===== Exercise data =====

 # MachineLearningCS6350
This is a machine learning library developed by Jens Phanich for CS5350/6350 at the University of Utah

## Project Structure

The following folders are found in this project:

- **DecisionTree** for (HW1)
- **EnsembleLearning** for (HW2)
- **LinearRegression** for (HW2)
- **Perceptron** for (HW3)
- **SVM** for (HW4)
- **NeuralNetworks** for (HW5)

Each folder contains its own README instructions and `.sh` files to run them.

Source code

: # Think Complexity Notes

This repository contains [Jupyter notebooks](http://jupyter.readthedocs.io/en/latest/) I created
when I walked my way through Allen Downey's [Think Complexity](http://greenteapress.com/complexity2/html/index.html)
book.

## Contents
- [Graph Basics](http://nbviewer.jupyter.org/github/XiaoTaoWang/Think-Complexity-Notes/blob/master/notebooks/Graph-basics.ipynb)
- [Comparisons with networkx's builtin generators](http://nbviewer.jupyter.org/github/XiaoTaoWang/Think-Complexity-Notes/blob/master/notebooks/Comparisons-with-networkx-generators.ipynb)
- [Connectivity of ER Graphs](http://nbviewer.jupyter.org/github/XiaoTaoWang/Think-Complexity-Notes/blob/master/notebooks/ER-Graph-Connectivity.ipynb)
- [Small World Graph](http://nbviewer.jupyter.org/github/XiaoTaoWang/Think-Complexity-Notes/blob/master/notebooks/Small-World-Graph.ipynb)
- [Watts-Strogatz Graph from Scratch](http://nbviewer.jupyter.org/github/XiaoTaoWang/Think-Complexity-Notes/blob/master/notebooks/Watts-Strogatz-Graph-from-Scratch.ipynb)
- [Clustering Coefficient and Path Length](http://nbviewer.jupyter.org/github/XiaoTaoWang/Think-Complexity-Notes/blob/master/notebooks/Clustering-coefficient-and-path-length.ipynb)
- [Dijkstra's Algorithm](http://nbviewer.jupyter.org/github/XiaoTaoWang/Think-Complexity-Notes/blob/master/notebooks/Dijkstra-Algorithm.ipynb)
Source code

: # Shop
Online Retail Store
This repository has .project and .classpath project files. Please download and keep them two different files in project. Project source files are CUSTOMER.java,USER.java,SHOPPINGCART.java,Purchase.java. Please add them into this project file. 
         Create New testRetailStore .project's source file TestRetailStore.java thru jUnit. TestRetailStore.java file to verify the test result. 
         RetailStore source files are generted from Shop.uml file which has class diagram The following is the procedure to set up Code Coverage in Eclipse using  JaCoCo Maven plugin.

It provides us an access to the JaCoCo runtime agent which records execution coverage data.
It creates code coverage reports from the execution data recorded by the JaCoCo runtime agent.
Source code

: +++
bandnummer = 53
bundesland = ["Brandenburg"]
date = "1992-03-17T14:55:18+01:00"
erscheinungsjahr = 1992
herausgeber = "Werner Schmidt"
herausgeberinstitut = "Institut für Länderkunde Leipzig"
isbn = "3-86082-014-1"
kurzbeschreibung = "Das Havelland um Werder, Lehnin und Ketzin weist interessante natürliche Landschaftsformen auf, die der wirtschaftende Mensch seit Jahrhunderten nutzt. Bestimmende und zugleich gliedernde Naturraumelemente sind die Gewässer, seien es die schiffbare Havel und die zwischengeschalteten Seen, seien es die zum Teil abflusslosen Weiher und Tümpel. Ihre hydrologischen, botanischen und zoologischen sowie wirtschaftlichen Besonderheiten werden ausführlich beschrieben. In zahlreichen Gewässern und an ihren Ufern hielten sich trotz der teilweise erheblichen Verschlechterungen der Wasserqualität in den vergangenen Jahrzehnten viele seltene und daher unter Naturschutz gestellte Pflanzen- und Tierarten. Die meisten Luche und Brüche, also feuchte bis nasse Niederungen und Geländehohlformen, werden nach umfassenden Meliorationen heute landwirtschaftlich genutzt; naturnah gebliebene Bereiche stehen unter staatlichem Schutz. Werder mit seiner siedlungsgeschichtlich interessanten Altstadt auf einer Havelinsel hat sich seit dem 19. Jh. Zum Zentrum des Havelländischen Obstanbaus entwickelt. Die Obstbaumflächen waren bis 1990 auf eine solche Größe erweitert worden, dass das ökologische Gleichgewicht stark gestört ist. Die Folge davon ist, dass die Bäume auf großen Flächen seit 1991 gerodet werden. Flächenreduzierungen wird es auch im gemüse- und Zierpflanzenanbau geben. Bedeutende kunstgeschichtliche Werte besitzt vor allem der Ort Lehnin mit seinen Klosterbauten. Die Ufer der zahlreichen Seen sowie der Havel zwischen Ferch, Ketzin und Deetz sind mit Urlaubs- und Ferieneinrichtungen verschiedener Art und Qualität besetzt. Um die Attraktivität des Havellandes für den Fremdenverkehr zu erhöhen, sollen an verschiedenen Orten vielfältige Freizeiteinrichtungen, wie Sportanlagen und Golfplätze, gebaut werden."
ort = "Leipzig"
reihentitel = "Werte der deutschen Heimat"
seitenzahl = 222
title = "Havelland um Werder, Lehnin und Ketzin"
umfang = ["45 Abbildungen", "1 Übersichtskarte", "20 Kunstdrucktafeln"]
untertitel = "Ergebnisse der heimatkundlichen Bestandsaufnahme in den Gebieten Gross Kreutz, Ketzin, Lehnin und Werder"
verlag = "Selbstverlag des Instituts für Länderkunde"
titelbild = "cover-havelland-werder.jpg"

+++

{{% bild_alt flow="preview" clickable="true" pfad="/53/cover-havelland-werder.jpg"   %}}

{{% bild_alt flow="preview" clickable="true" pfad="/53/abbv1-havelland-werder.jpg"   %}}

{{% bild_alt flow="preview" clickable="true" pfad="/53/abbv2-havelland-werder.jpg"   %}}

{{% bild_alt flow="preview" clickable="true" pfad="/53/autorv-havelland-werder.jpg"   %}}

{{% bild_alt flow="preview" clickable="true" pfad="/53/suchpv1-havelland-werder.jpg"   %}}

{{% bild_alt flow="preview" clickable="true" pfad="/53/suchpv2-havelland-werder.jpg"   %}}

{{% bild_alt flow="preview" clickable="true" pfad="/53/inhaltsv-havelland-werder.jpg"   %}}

=====

Exercise |
Write down the full listing again, exactly.

Output |
 # MachineLearningCS6350
This is a machine learning library developed by Jens Phanich for CS5350/6350 at the University of Utah

## Project Structure

The following folders are found in this project:

- **DecisionTree** for (HW1)
- **EnsembleLearning** for (HW2)
- **LinearRegression** for (HW2)
- **Perceptron** for (HW3)
- **SVM** for (HW4)
- **NeuralNetworks** for (HW5)

Each folder contains its own README instructions and `.sh` files to run them.

Source code

: # Think Complexity Notes

This repository contains [Jupyter notebooks](http://jupyter.readthedocs.io/en/latest/) I created
when I walked my way through Allen Downey's [Think Complexity](http://greenteapress.com/complexity2/html/index.html)
book.

## Contents
- [Graph Basics](http://nbviewer.jupyter.org/github/XiaoTaoWang/Think-Complexity-Notes/blob/master/notebooks/Graph-basics.ipynb)
- [Comparisons with networkx's builtin generators](http://nbviewer.jupyter.org/github/XiaoTaoWang/Think-Complexity-Notes/blob/master/notebooks/Comparisons-with-networkx-generators.ipynb)
- [Connectivity of ER Graphs](http://nbviewer.jupyter.org/github/XiaoTaoWang/Think-Complexity-Notes/blob/master/notebooks/ER-Graph-Connectivity.ipynb)
- [Small World Graph](http://nbviewer.jupyter.org/github/XiaoTaoWang/Think-Complexity-Notes/blob/master/notebooks/Small-World-Graph.ipynb)
- [Watts-Strogatz Graph from Scratch](http://nbviewer.jupyter.org/github/XiaoTaoWang/Think-Complexity-Notes/blob/master/notebooks/Watts-Strogatz-Graph-from-Scratch.ipynb)
- [Clustering Coefficient and Path Length](http://nbviewer.jupyter.org/github/XiaoTaoWang/Think-Complexity-Notes/blob/master/notebooks/Clustering-coefficient-and-path-length.ipynb)
- [Dijkstra's Algorithm](http://nbviewer.jupyter.org/github/XiaoTaoWang/Think-Complexity-Notes/blob/master/notebooks/Dijkstra-Algorithm.ipynb)
Source code

: # Shop
Online Retail Store
This repository has .project and .classpath project files. Please download and keep them two different files in project. Project source files are CUSTOMER.java,USER.java,SHOPPINGCART.java,Purchase.java. Please add them into this project file. 
         Create New testRetailStore .project's source file TestRetailStore.java thru jUnit. TestRetailStore.java file to verify the test result. 
         RetailStore source files are generted from Shop.uml file which has class diagram The following is the procedure to set up Code Coverage in Eclipse using  JaCoCo Maven plugin.

It provides us an access to the JaCoCo runtime agent which records execution coverage data.
It creates code coverage reports from the execution data recorded by the JaCoCo runtime agent.
Source code

: +++
bandnummer = 53
bundesland = ["Brandenburg"]
date = "1992-03-17T14:55:18+01:00"
erscheinungsjahr = 1992
herausgeber = "Werner Schmidt"
herausgeberinstitut = "Institut für Länderkunde Leipzig"
isbn = "3-86082-014-1"
kurzbeschreibung = "Das Havelland um Werder, Lehnin und Ketzin weist interessante natürliche Landschaftsformen auf, die der wirtschaftende Mensch seit Jahrhunderten nutzt. Bestimmende und zugleich gliedernde Naturraumelemente sind die Gewässer, seien es die schiffbare Havel und die zwischengeschalteten Seen, seien es die zum Teil abflusslosen Weiher und Tümpel. Ihre hydrologischen, botanischen und zoologischen sowie wirtschaftlichen Besonderheiten werden ausführlich beschrieben. In zahlreichen Gewässern und an ihren Ufern hielten sich trotz der teilweise erheblichen Verschlechterungen der Wasserqualität in den vergangenen Jahrzehnten viele seltene und daher unter Naturschutz gestellte Pflanzen- und Tierarten. Die meisten Luche und Brüche, also feuchte bis nasse Niederungen und Geländehohlformen, werden nach umfassenden Meliorationen heute landwirtschaftlich genutzt; naturnah gebliebene Bereiche stehen unter staatlichem Schutz. Werder mit seiner siedlungsgeschichtlich interessanten Altstadt auf einer Havelinsel hat sich seit dem 19. Jh. Zum Zentrum des Havelländischen Obstanbaus entwickelt. Die Obstbaumflächen waren bis 1990 auf eine solche Größe erweitert worden, dass das ökologische Gleichgewicht stark gestört ist. Die Folge davon ist, dass die Bäume auf großen Flächen seit 1991 gerodet werden. Flächenreduzierungen wird es auch im gemüse- und Zierpflanzenanbau geben. Bedeutende kunstgeschichtliche Werte besitzt vor allem der Ort Lehnin mit seinen Klosterbauten. Die Ufer der zahlreichen Seen sowie der Havel zwischen Ferch, Ketzin und Deetz sind mit Urlaubs- und Ferieneinrichtungen verschiedener Art und Qualität besetzt. Um die Attraktivität des Havellandes für den Fremdenverkehr zu erhöhen, sollen an verschiedenen Orten vielfältige Freizeiteinrichtungen, wie Sportanlagen und Golfplätze, gebaut werden."
ort = "Leipzig"
reihentitel = "Werte der deutschen Heimat"
seitenzahl = 222
title = "Havelland um Werder, Lehnin und Ketzin"
umfang = ["45 Abbildungen", "1 Übersichtskarte", "20 Kunstdrucktafeln"]
untertitel = "Ergebnisse der heimatkundlichen Bestandsaufnahme in den Gebieten Gross Kreutz, Ketzin, Lehnin und Werder"
verlag = "Selbstverlag des Instituts für Länderkunde"
titelbild = "cover-havelland-werder.jpg"

+++

{{% bild_alt flow="preview" clickable="true" pfad="/53/cover-havelland-werder.jpg"   %}}

{{% bild_alt flow="preview" clickable="true" pfad="/53/abbv1-havelland-werder.jpg"   %}}

{{% bild_alt flow="preview" clickable="true" pfad="/53/abbv2-havelland-werder.jpg"   %}}

{{% bild_alt flow="preview" clickable="true" pfad="/53/autorv-havelland-werder.jpg"   %}}

{{% bild_alt flow="preview" clickable="true" pfad="/53/suchpv1-havelland-werder.jpg"   %}}

{{% bild_alt flow="preview" clickable="true" pfad="/53/suchpv2-havelland-werder.jpg"   %}}

{{% bild_alt flow="preview" clickable="true" pfad="/53/inhaltsv-havelland-werder.jpg"   %}}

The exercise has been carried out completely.